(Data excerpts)
_____

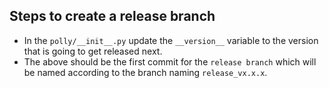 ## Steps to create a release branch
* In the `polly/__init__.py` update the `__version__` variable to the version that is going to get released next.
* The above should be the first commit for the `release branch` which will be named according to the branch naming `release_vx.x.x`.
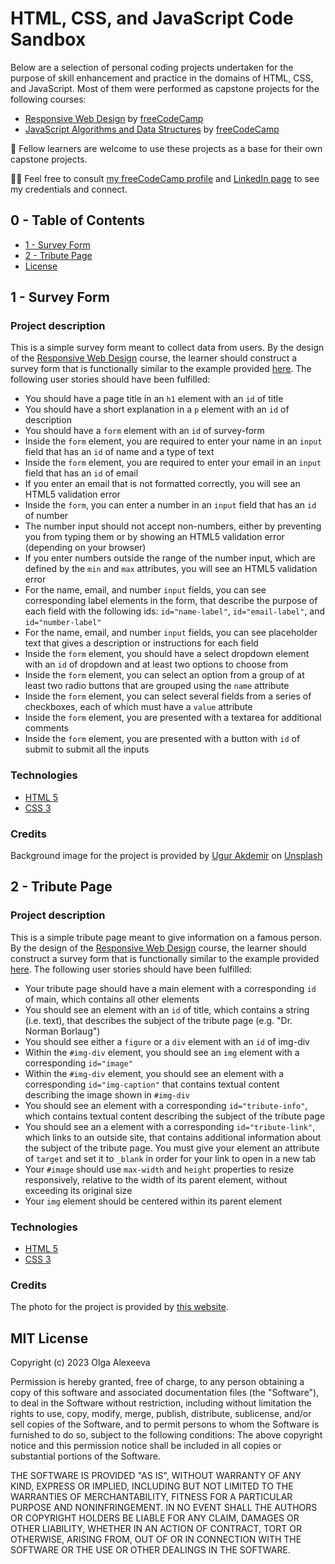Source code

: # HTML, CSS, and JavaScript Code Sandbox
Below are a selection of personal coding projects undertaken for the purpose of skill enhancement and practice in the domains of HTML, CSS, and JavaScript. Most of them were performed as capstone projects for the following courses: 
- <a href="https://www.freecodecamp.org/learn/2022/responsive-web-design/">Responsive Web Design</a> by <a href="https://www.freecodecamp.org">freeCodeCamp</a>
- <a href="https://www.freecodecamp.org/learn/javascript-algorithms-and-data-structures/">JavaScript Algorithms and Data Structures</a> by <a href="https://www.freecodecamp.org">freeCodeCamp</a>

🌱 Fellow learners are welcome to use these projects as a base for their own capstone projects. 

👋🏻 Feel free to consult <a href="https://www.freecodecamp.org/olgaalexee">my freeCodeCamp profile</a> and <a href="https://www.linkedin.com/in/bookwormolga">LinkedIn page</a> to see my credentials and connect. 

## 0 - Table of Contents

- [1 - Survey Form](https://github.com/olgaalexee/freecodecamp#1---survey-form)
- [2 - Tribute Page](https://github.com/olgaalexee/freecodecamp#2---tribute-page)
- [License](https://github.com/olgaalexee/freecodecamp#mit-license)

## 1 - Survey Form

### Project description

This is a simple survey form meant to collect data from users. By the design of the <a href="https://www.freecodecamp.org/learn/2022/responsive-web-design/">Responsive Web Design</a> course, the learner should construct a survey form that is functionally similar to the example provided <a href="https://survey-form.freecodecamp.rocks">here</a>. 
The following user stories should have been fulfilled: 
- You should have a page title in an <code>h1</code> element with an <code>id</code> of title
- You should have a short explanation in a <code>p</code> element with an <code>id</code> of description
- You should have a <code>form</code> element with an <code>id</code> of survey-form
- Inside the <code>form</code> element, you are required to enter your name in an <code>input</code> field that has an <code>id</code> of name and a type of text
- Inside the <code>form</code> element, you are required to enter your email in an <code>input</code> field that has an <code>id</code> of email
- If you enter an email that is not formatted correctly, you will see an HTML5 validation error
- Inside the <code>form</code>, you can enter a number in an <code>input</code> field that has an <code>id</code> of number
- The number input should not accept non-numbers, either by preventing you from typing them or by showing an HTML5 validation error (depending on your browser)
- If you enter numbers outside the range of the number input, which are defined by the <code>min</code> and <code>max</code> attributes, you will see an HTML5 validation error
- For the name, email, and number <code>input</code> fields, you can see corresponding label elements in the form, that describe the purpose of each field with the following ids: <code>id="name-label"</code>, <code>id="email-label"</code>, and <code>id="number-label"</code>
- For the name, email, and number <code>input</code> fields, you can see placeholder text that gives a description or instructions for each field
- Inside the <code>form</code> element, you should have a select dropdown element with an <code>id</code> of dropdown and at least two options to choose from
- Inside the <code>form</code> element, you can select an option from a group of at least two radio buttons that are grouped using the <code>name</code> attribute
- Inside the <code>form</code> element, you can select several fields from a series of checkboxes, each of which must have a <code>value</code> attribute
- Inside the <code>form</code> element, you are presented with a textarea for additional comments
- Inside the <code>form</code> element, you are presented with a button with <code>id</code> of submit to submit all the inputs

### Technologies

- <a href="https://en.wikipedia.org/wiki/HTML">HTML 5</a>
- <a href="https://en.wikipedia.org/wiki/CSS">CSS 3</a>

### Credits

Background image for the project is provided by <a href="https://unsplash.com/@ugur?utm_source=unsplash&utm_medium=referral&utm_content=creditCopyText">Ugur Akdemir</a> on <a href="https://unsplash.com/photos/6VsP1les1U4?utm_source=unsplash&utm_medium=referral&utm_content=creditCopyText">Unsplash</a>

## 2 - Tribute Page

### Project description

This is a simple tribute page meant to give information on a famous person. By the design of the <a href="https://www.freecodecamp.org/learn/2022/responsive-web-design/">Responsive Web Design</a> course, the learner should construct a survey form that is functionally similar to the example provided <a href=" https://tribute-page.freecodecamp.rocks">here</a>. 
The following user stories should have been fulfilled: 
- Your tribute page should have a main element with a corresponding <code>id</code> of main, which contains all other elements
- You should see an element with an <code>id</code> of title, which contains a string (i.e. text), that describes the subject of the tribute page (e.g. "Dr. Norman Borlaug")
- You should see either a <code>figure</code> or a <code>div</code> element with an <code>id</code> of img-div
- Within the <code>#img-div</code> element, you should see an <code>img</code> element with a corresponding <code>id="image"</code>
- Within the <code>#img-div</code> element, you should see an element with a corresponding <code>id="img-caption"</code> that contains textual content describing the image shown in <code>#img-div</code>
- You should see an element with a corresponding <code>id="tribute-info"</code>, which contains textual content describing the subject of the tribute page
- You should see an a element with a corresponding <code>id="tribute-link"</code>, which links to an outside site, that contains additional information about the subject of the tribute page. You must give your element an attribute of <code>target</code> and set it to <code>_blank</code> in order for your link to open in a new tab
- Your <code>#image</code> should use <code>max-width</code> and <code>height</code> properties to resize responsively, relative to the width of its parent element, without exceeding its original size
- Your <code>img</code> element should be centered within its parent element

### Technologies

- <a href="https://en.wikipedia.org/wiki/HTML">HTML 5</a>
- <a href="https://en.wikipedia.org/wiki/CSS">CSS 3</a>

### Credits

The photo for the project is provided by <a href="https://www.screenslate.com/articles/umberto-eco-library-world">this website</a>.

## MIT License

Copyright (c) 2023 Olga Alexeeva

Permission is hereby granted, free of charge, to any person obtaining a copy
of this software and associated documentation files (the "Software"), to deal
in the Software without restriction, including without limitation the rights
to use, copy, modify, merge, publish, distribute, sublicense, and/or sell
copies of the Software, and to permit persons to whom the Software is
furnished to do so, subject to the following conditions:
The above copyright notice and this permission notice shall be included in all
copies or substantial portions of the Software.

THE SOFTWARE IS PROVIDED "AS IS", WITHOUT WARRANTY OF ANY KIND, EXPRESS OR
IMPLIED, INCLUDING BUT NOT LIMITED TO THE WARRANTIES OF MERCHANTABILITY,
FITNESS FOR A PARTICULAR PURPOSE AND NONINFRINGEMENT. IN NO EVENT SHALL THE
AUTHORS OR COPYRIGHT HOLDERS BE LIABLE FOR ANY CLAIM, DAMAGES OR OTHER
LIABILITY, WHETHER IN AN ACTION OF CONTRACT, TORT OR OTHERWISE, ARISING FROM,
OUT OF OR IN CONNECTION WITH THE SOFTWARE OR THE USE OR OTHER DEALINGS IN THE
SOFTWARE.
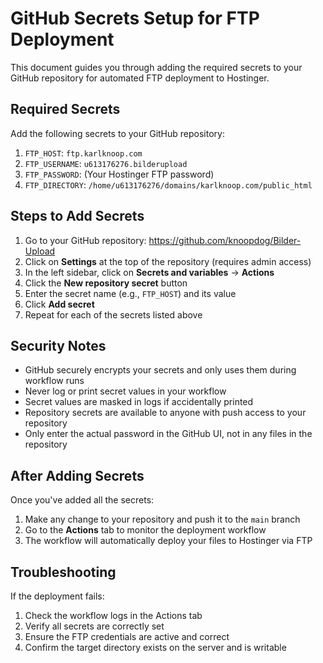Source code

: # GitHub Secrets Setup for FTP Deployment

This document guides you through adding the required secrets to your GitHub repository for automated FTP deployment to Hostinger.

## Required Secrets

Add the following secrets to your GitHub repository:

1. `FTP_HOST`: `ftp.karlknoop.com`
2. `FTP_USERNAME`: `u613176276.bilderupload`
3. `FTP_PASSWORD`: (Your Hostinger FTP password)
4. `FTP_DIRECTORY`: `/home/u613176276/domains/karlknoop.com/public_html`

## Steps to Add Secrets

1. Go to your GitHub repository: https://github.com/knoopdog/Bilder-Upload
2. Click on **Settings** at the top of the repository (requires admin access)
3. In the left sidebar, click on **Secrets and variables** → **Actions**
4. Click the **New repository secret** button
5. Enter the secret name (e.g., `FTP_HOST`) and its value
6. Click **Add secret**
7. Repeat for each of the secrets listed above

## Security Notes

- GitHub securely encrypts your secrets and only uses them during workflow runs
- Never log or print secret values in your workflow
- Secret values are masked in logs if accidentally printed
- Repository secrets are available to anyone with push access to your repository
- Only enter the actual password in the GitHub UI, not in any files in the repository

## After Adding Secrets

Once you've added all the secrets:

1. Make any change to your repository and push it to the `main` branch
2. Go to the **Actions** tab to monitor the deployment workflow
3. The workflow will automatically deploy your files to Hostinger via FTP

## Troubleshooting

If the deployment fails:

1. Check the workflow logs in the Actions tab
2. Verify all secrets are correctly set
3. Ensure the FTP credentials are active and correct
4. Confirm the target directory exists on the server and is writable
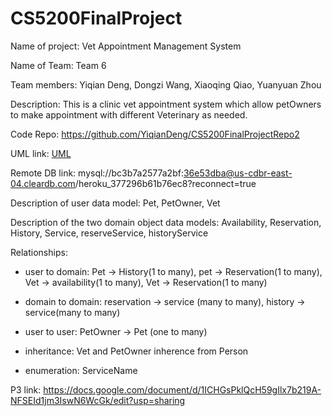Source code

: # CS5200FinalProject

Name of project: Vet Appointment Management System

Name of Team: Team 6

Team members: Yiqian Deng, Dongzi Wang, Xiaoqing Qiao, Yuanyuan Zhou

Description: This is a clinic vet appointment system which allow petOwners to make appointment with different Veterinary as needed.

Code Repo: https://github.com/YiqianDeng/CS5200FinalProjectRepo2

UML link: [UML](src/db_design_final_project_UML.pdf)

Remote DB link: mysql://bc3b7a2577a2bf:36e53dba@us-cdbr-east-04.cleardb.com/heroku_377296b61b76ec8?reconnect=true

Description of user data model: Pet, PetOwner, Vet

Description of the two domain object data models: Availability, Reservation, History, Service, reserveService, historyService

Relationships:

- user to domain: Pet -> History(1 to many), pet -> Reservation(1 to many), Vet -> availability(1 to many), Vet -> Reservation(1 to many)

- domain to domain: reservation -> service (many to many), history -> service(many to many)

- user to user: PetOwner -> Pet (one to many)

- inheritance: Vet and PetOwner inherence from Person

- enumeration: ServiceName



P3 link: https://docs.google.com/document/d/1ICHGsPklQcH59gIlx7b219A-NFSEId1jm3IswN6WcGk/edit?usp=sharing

_____

Required work
Leave out any pictures and return exactly the lines from the beginning of the data through the line with "Web Design</a> by", inclusive.

Reply
 ## Steps to create a release branch
* In the `polly/__init__.py` update the `__version__` variable to the version that is going to get released next.
* The above should be the first commit for the `release branch` which will be named according to the branch naming `release_vx.x.x`.
Source code

: # HTML, CSS, and JavaScript Code Sandbox
Below are a selection of personal coding projects undertaken for the purpose of skill enhancement and practice in the domains of HTML, CSS, and JavaScript. Most of them were performed as capstone projects for the following courses: 
- <a href="https://www.freecodecamp.org/learn/2022/responsive-web-design/">Responsive Web Design</a> by <a href="https://www.freecodecamp.org">freeCodeCamp</a>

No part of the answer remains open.